_WHAT IS BEING ASKED:_ Restate word for word the lines in the listing below, starting at the line containing "3. Điền thông" and ending at the line containing "#### Customization", both included; leave out the rest.

------------------------------------------------------------------------

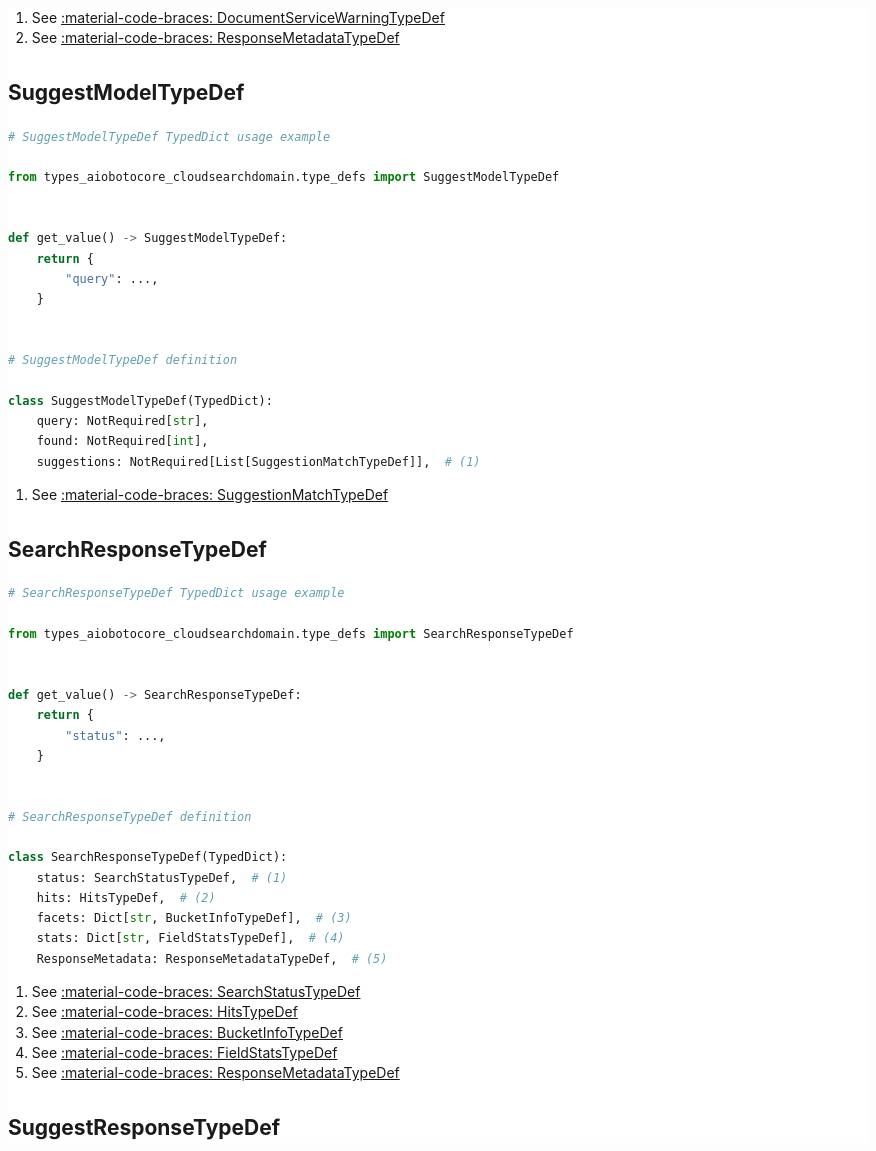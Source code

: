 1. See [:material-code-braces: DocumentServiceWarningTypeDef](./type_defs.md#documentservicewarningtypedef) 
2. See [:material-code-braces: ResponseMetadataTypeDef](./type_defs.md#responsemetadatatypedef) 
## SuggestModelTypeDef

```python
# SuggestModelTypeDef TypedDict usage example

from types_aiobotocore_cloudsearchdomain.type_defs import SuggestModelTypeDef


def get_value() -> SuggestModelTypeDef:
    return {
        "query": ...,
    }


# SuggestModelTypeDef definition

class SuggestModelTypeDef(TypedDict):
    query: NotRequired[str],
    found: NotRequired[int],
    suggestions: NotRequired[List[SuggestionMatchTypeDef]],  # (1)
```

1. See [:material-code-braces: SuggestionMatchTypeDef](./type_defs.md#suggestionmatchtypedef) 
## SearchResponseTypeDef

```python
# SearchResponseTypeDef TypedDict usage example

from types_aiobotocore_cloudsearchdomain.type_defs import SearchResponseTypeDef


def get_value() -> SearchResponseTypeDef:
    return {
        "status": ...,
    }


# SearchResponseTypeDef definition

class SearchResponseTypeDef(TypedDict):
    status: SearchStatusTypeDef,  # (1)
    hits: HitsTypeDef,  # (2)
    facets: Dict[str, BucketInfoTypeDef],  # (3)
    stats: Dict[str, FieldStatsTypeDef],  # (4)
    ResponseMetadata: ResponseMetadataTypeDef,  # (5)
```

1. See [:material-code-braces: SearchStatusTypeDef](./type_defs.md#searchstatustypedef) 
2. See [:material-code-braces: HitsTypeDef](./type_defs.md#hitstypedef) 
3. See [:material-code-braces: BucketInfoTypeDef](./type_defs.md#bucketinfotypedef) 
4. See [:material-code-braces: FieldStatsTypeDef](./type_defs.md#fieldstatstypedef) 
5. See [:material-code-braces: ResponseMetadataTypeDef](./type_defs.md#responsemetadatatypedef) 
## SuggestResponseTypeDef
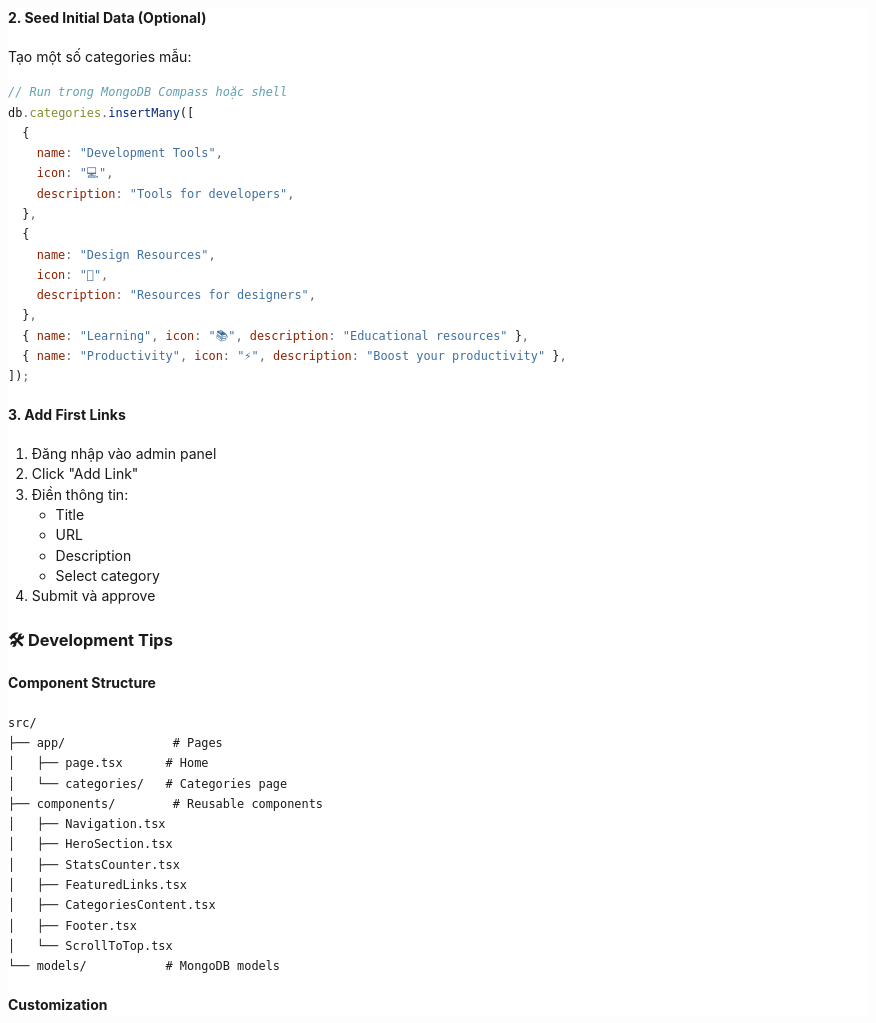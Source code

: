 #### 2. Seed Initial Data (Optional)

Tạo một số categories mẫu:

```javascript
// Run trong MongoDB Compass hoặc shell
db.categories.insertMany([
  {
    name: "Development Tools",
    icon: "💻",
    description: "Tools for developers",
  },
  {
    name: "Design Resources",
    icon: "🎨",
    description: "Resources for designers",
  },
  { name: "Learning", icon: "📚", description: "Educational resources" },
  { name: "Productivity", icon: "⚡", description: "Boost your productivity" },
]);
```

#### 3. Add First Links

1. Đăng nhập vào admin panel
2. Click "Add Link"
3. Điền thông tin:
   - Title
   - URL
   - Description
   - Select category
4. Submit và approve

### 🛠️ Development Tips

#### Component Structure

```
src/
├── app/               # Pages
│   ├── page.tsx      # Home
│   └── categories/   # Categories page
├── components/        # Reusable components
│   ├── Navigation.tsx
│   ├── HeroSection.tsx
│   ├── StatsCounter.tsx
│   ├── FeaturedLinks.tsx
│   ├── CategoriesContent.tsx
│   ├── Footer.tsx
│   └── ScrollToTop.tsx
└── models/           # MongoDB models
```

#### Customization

------------------------------------------------------------------------

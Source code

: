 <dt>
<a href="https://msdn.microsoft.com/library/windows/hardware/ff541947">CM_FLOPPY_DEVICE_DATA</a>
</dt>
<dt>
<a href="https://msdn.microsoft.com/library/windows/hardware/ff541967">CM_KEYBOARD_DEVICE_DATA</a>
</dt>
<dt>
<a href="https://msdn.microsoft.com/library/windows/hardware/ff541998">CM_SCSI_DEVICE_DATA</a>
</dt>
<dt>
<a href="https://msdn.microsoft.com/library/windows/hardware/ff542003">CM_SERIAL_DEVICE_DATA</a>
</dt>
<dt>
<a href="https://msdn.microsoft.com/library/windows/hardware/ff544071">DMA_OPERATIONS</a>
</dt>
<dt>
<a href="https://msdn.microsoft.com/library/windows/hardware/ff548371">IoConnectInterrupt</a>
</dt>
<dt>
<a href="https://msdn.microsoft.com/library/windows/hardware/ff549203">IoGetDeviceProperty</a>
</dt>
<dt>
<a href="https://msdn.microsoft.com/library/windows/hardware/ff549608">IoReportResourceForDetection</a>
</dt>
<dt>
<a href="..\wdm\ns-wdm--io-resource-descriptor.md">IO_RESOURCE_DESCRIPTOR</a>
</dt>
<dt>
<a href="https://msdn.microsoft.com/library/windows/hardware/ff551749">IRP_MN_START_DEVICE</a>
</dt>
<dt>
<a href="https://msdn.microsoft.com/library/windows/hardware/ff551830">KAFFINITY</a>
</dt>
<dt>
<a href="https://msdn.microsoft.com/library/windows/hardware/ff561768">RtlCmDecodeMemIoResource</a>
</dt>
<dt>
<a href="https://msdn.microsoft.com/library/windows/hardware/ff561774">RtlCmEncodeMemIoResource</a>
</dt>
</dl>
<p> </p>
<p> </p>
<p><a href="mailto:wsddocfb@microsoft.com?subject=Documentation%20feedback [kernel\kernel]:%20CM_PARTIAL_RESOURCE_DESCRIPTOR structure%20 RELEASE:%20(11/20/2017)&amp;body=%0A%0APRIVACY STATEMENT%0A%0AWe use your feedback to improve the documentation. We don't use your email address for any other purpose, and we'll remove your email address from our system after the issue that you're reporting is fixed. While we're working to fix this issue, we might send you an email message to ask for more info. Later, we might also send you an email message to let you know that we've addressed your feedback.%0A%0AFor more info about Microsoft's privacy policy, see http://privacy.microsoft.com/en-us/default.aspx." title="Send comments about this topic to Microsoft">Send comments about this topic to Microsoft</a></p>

------------------------------------------------------------------------

_SOLUTION TO THIS PROBLEM:_
3. Điền thông tin:
   - Title
   - URL
   - Description
   - Select category
4. Submit và approve

### 🛠️ Development Tips

#### Component Structure

```
src/
├── app/               # Pages
│   ├── page.tsx      # Home
│   └── categories/   # Categories page
├── components/        # Reusable components
│   ├── Navigation.tsx
│   ├── HeroSection.tsx
│   ├── StatsCounter.tsx
│   ├── FeaturedLinks.tsx
│   ├── CategoriesContent.tsx
│   ├── Footer.tsx
│   └── ScrollToTop.tsx
└── models/           # MongoDB models
```

#### Customization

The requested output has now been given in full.